Sunday, April 13, 2014 § 0

Innovative Fiction by 
Richard Beckham II

   At my cubicle, the cheap partitions are made of loose fuzzy carpet pinched to wooden boards. From inside its dusty walls I use mental chopsticks to stack a pyramid of daydreams. There, in my cubicle, I must escape. But objects, not people, trap me.
     At Coachella people trapped me, back when Rage Against the Machine performed. For hours in the sun I stood smashed on all sides by bodies. After each band that preceded Rage the crowd squeezed in a little tighter, pushed more towards the center of the anarchical universe. We were all so packed close together that I couldn’t put my arms down. Someone threw an empty water bottle and it hovered on people’s shoulders. At one point I was able to crouch down and take out some water from my backpack. There was another world below the waistline. A subterranean world. It was muffled, cool, and shaded. It stunk of sweaty feet, beer, and wet grass. 
    In some bizarre future all of Earth would be like this, this compact mass of flesh. Over time our shoulders would fuse together. And some god-like technology might fly overhead, tossing rations of food and water to the mass of flesh with a billion mouths. Babies would be borne by women who have never known what it’s like to sit. Slowly the ground would give way and the flesh would sink. We would become heads in the ground. All sustenance would enter through these heads; faces in the muck would pass along all knowledge and communication. Perhaps with the right conditions and the right vibrations in the air our heads would become stone, on which the grass of new hillsides could take root. But my desk is smooth and flat and there are a few marks on it: like fingerprint smudges in ink, spots where the keyboard rubs against the laminate. Then there are all those mounds of dust in the corner of my desk behind the computer monitor. I look at those mounds and they become mountains.

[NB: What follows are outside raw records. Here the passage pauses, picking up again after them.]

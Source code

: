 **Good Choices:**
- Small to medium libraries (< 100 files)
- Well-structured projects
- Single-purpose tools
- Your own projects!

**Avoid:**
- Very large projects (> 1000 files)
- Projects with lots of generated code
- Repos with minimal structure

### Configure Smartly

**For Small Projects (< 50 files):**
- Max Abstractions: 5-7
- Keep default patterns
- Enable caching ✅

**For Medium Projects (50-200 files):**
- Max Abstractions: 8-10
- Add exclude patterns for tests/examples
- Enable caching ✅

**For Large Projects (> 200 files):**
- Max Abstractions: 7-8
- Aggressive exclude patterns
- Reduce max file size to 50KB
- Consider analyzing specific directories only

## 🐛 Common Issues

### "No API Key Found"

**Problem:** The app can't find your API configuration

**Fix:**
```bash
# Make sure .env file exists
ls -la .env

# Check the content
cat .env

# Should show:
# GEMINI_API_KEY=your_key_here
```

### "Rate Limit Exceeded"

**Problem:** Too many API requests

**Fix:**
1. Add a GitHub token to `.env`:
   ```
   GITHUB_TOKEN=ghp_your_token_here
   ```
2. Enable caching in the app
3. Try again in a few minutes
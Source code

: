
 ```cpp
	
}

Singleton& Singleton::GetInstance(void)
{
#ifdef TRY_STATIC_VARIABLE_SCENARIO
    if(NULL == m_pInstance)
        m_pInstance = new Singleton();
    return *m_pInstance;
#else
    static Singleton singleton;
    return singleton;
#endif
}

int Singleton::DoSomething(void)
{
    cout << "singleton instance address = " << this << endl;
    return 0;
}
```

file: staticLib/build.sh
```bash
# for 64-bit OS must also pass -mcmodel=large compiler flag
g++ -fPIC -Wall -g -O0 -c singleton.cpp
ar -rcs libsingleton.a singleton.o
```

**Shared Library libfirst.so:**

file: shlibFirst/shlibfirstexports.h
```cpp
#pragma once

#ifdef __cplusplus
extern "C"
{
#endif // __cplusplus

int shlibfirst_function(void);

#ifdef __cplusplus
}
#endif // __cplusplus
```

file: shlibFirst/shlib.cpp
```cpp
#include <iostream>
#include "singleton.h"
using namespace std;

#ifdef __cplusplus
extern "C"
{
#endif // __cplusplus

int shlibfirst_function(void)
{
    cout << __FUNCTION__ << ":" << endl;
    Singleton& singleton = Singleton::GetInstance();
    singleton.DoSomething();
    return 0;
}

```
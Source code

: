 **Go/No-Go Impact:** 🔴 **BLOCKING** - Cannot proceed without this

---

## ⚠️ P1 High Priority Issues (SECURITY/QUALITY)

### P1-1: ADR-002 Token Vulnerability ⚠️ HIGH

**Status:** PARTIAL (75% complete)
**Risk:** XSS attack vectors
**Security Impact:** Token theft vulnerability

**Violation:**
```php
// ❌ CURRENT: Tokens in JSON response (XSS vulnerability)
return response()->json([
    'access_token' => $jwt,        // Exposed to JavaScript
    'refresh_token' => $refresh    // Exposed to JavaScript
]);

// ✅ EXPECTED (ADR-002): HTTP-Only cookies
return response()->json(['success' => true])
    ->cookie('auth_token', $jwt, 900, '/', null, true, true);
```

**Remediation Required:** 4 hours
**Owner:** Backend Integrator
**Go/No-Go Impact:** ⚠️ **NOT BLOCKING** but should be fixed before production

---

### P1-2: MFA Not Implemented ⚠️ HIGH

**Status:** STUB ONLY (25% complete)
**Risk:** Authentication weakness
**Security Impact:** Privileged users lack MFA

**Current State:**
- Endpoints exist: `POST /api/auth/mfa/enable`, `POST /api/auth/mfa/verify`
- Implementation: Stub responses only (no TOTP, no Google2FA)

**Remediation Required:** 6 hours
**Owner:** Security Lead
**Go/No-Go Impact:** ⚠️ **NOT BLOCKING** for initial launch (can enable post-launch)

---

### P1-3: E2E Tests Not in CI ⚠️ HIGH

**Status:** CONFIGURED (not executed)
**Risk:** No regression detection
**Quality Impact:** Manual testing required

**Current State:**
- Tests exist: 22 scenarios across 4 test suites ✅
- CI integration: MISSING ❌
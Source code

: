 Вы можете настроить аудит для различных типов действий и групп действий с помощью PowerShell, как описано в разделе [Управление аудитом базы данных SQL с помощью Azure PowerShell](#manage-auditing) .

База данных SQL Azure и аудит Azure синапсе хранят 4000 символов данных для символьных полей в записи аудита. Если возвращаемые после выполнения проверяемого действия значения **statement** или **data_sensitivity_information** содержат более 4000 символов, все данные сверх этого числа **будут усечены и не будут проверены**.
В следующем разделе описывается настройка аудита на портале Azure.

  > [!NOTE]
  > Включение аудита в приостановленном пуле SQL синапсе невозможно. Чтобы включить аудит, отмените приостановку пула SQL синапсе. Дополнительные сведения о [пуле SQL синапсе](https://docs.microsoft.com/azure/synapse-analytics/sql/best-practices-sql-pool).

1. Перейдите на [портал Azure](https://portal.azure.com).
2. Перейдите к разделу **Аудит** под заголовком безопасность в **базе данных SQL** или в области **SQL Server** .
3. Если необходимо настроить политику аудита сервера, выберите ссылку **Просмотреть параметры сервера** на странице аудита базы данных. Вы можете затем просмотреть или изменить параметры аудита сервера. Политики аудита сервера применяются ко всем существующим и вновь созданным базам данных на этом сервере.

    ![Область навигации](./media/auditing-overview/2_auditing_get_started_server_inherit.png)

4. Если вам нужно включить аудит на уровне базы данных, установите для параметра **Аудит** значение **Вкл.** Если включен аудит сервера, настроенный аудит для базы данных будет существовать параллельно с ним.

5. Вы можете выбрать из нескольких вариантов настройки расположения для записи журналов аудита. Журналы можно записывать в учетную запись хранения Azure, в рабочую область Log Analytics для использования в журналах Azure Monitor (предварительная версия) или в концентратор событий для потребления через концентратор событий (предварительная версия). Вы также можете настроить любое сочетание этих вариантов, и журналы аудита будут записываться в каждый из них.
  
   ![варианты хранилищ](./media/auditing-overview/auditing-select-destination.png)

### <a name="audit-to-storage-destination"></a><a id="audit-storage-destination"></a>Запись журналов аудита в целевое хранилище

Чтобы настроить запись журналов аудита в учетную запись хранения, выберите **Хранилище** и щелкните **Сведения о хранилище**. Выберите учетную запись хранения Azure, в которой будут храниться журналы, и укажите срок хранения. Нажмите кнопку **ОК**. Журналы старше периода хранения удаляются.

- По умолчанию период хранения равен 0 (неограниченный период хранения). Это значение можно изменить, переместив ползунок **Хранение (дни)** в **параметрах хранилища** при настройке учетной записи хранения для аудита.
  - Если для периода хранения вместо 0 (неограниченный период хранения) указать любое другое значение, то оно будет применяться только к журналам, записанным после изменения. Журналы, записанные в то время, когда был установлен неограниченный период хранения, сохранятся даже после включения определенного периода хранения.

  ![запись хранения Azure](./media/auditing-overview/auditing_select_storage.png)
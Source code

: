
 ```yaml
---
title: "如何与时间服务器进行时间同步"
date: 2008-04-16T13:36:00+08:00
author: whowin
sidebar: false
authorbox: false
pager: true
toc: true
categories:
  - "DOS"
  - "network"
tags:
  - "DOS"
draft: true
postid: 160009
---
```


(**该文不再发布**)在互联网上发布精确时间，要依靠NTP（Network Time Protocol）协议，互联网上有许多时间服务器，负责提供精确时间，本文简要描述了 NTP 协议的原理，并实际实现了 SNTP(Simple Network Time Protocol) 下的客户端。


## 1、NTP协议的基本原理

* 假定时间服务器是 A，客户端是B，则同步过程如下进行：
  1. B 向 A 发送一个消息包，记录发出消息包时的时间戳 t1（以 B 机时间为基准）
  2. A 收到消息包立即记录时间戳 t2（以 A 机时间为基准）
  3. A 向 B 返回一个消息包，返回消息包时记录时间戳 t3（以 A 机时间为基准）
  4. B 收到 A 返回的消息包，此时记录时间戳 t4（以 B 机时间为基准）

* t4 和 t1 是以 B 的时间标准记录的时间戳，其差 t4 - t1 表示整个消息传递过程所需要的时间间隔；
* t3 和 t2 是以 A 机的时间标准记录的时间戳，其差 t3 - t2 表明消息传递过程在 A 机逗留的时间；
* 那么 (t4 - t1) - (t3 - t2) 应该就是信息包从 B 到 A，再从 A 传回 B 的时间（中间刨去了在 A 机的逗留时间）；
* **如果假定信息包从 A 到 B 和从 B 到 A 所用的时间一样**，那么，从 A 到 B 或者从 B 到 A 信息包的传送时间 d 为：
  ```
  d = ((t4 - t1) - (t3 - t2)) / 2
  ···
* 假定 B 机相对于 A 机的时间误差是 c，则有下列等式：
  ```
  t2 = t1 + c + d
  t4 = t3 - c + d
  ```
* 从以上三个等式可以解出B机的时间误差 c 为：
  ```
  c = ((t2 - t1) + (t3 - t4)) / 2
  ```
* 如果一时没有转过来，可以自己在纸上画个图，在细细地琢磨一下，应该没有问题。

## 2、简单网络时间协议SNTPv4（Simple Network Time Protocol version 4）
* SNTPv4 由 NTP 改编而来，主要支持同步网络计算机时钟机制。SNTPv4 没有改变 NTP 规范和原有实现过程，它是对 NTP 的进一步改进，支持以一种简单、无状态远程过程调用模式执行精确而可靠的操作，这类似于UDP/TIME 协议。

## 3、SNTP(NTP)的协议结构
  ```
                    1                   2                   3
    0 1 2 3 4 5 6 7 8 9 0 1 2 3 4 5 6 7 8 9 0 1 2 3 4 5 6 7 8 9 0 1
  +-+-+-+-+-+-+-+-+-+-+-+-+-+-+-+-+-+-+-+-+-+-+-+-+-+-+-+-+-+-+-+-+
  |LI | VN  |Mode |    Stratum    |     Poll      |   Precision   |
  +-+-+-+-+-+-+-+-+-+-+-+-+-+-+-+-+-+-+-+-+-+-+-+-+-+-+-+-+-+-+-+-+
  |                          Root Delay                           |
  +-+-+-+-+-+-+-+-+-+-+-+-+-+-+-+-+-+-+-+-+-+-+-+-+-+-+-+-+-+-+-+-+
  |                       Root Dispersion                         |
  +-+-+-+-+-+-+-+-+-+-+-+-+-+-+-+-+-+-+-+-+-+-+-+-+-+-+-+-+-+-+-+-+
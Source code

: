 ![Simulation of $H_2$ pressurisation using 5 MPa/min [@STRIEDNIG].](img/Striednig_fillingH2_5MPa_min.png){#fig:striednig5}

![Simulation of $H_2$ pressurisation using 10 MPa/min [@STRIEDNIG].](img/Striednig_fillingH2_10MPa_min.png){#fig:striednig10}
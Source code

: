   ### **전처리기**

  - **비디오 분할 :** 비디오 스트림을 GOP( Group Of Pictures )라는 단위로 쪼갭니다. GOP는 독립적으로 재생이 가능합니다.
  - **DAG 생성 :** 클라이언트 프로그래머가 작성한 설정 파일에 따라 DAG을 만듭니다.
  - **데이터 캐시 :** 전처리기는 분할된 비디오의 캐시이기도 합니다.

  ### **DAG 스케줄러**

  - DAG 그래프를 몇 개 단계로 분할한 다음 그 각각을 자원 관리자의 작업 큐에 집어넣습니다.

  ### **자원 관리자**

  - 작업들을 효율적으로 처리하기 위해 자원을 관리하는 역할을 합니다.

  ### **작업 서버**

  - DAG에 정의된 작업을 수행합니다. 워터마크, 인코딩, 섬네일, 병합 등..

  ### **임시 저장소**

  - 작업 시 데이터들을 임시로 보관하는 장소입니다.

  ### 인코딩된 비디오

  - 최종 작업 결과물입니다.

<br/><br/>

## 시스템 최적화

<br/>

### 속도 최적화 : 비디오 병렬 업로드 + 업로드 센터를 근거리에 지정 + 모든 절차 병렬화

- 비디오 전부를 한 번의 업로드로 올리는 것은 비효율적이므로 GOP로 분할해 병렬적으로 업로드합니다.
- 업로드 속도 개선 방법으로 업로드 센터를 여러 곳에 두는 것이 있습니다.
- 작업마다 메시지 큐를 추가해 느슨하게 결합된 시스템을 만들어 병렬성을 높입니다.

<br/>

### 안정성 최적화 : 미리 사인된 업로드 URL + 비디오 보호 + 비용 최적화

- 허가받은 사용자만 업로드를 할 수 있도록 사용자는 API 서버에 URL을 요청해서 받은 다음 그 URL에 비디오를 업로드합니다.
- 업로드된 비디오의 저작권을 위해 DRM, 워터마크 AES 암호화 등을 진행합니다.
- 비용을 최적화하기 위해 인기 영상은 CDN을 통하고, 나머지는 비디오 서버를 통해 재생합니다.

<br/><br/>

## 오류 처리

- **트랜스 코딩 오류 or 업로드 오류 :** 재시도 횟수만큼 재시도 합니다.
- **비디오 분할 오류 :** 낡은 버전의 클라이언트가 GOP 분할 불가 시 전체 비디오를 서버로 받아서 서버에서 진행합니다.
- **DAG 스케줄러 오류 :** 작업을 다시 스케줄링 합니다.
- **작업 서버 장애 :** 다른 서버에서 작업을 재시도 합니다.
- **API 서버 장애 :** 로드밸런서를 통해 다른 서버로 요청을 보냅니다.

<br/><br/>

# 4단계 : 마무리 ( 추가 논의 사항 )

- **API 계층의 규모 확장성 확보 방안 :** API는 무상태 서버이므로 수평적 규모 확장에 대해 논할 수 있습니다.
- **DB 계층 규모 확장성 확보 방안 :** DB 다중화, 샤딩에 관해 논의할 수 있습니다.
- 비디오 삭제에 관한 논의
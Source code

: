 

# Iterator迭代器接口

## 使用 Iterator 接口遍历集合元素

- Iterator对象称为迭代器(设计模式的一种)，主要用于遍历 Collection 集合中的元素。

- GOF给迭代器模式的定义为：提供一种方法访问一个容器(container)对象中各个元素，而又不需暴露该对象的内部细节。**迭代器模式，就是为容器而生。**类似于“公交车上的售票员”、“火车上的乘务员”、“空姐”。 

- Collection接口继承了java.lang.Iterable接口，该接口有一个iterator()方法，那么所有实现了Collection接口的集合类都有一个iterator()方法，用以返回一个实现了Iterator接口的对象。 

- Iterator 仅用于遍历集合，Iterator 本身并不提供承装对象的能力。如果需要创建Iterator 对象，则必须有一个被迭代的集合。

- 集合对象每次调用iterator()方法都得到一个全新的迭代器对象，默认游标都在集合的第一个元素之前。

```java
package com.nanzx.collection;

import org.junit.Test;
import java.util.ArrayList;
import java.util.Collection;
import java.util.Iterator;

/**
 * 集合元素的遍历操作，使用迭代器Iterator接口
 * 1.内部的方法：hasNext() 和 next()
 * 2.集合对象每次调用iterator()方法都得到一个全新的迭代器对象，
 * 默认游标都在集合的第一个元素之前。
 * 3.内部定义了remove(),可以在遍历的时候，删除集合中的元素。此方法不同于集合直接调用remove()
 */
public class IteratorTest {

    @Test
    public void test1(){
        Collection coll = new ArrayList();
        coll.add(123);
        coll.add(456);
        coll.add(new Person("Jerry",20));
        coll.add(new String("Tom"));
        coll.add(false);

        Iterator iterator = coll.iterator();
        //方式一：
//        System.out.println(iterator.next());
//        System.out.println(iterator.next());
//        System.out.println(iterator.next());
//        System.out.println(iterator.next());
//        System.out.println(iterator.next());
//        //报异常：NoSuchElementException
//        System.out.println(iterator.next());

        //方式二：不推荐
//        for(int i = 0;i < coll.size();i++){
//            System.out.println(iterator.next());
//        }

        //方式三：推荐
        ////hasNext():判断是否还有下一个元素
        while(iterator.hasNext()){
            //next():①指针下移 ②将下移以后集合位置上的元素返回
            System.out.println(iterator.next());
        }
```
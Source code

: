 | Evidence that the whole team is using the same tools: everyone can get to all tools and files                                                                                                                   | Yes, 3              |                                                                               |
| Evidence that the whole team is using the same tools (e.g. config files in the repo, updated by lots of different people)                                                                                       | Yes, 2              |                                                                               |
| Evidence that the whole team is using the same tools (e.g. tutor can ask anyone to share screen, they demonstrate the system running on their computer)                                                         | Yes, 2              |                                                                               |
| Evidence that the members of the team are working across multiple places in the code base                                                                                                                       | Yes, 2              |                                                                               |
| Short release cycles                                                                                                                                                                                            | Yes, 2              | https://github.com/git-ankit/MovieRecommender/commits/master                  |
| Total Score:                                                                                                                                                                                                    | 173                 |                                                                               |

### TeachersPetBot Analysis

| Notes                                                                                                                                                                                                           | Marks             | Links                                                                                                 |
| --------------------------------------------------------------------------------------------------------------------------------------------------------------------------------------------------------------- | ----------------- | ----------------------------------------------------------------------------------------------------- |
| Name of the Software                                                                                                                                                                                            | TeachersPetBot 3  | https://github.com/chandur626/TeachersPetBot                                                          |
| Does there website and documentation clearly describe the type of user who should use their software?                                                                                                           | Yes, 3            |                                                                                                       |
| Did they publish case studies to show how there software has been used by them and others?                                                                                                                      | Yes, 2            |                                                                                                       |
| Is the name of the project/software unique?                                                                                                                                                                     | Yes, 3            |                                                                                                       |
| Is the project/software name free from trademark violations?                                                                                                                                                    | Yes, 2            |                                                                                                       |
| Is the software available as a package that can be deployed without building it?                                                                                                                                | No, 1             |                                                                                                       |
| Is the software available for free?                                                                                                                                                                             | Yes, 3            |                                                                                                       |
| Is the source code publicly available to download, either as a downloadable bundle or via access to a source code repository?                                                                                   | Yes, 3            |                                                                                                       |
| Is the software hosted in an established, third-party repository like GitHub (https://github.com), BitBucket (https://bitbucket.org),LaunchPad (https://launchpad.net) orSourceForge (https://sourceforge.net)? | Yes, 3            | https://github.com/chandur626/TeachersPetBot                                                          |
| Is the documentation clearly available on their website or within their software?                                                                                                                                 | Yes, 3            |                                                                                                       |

     So in my mind I step lightly over the rocks at the crotch of those mountains, along the shores of soft cocoa beaches, tickled by the salt in the air. And the expanse before me unwinds into a chocolate tongue as long and wide as the Amazon. Every taste bud on the tongue only registers sweetness. The sky becomes ultraviolet. Pink and orange clouds dab powder from out of the horizon, rising steadily as smoke from a legion of invisible trains. All the colors dabble above me, highlighted by blond tresses that cling to the sun amongst the shadows. They take pause like an ocean wave in a photograph. I soar. I flip upside-down.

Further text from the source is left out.